Now, in the position described, complete individuality is established and evil ceases to exist and becomes a thing of the past. With the near prospect of universal destruction, there is immediately a cessation of progress; and then, as in the incident described, there comes complete individuality—every individual becomes himself. With a common destruction inevitable and with the establishment of individuality, co-operation in its true sense prevails, and with it the surpassing and disappearance of evil; and then that wonderful happiness … of all this I am convinced. I remember well the effect for an hour or so among a few of us that evening. The contrast between the atmosphere in the little room in which the most impressed of us gathered during that time, which was free, I know, from everything but good, and that of a day or two later when we made fun of the whole affair, is so marked that my opinion on the matter is very definite.

Goodness alone there was at the beginning, and goodness alone there will be at the end. No man is the cause of his own downfall, but he alone as an individual can be the maintainer of his foothold. Individuality in all that concerns the individual, alone can make and keep life clean and sweet. If this individuality could, by such means as education, be established, there would be constituted a uniting force through humanity which could lead it, in the course of time, in the way it should go.

* * * * *

And as He raised the semblance of the Fire from the Universe, He looked upon Man and saw that he was good.

J. A. A. J.

III

THE DREAM

How much of our life seems and is a dream! How often we feel ourselves carried off our feet and borne along on a tide of circumstances, tossed backwards and forwards on a sea of conflicting events, now hurried along by a current of opinion, now blinded with the spray of false accusation, then motionless for a moment, trying to collect our shattered thoughts before the next onslaught: but all the time out of touch, consciously, with what is going on, utterly powerless, trying to gather up the threads and recover consciousness. Any action that we take, any word that we utter, is done without thought, without knowledge, and without any result. And yet neither the cause nor the effect are, strictly speaking, physical. The position is a mental attitude, in this case mental helplessness, and this is dependent solely upon the relation of the mind to exterior circumstances. When we are fully conscious, we are ourselves each the centre of a little world, which includes all that concerns us, and the appearance of this depends entirely upon its particular meaning for us. We do not, cannot, under these circumstances, see anything exactly as it is: its appearance is influenced by its importance for us or by the degree of approval, or disapproval which we ourselves attach to it. When our life becomes a dream, our sphere is broken into and usurped by the changing of values, shapes, and appearance of things within it. The old familiar forms are transfigured and tampered with, our mistaken or incomplete idea of persons is revealed, and a host of new and inexplicable forms appear; with the result that we are literally bewildered, and instead of regarding things with reference to their influence upon us, we see things as they are in themselves—when we can see at all—and feel what they actually do to us.

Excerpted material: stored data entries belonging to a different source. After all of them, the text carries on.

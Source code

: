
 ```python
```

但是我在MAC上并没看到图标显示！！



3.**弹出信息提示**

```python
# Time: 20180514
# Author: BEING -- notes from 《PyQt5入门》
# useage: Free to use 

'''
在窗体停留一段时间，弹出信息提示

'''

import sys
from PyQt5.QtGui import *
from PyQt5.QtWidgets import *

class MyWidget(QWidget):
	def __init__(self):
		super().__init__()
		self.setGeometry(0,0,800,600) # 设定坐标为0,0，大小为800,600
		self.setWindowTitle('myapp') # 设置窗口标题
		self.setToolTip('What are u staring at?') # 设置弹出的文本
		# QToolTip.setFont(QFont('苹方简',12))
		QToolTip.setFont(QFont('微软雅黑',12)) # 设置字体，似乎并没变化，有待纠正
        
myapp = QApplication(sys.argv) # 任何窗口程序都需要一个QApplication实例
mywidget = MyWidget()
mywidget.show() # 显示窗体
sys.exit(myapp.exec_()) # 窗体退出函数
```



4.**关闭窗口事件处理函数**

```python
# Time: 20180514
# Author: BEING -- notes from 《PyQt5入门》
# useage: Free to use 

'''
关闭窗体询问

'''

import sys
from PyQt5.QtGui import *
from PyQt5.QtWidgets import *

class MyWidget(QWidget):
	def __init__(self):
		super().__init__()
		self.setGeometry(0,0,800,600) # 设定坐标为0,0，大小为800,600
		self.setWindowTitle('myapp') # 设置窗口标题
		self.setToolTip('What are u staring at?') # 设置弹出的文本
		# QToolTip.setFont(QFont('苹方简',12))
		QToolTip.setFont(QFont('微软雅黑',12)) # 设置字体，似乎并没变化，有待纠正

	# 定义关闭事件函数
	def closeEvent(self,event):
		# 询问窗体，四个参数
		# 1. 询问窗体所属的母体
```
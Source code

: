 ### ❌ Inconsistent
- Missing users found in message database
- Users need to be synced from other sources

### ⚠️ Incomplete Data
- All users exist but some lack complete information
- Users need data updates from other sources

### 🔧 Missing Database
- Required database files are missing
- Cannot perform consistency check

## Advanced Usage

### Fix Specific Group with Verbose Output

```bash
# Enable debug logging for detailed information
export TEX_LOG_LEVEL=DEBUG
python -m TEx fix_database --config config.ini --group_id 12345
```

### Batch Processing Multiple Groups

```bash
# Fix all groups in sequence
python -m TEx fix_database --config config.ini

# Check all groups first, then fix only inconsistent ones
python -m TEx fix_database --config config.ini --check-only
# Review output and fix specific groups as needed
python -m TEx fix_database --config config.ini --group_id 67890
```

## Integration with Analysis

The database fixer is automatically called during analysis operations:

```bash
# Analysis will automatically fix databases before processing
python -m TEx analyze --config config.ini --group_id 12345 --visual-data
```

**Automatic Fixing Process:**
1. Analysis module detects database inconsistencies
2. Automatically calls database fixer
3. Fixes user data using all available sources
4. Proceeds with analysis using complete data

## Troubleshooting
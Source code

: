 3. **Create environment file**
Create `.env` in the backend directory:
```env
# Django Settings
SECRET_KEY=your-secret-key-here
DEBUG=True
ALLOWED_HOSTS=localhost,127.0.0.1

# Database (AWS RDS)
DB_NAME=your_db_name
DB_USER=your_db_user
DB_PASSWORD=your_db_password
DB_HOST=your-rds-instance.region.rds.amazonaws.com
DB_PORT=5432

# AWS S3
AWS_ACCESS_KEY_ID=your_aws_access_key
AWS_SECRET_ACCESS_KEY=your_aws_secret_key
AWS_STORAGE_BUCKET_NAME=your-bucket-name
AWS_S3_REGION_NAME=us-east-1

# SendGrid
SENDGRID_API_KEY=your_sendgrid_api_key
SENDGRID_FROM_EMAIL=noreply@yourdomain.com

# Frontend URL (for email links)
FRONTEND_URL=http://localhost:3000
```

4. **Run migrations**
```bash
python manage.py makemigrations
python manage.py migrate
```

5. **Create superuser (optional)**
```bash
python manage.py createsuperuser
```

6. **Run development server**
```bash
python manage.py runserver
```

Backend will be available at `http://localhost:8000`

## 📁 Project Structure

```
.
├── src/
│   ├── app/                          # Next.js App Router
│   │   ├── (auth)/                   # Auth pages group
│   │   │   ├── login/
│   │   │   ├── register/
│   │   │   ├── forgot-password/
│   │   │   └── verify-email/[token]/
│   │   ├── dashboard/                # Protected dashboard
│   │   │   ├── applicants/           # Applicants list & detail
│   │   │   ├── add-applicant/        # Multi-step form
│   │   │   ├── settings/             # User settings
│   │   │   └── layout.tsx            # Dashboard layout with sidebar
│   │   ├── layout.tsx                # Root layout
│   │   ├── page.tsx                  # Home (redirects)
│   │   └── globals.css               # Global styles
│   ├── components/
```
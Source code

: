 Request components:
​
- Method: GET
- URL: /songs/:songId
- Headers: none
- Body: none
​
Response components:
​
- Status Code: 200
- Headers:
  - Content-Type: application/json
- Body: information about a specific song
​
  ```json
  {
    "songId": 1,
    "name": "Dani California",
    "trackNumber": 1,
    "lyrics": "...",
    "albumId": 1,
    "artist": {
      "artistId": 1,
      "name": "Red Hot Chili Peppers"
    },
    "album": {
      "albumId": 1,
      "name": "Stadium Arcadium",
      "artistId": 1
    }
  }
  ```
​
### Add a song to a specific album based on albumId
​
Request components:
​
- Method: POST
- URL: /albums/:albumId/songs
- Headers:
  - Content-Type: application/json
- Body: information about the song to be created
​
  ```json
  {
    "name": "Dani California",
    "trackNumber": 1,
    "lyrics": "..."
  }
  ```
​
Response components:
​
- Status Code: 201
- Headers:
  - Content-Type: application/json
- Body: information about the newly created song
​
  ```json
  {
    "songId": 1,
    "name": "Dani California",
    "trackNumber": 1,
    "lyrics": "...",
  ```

There can be no one who is not aware of this experience, in a greater or a less degree. I speak of it as dreaming because that is the analogy which best represents the circumstances, all of which have been explained except one. In the same way as we are not conscious that what we have been dreaming is a dream until we awake, so in these periods of our actual life in which we are deprived of will and are borne along by exterior circumstances and forces, we are not aware of our helplessness, of our utter weakness, of the significance of what we have seen and heard, until we have regained consciousness and woken again to our freedom.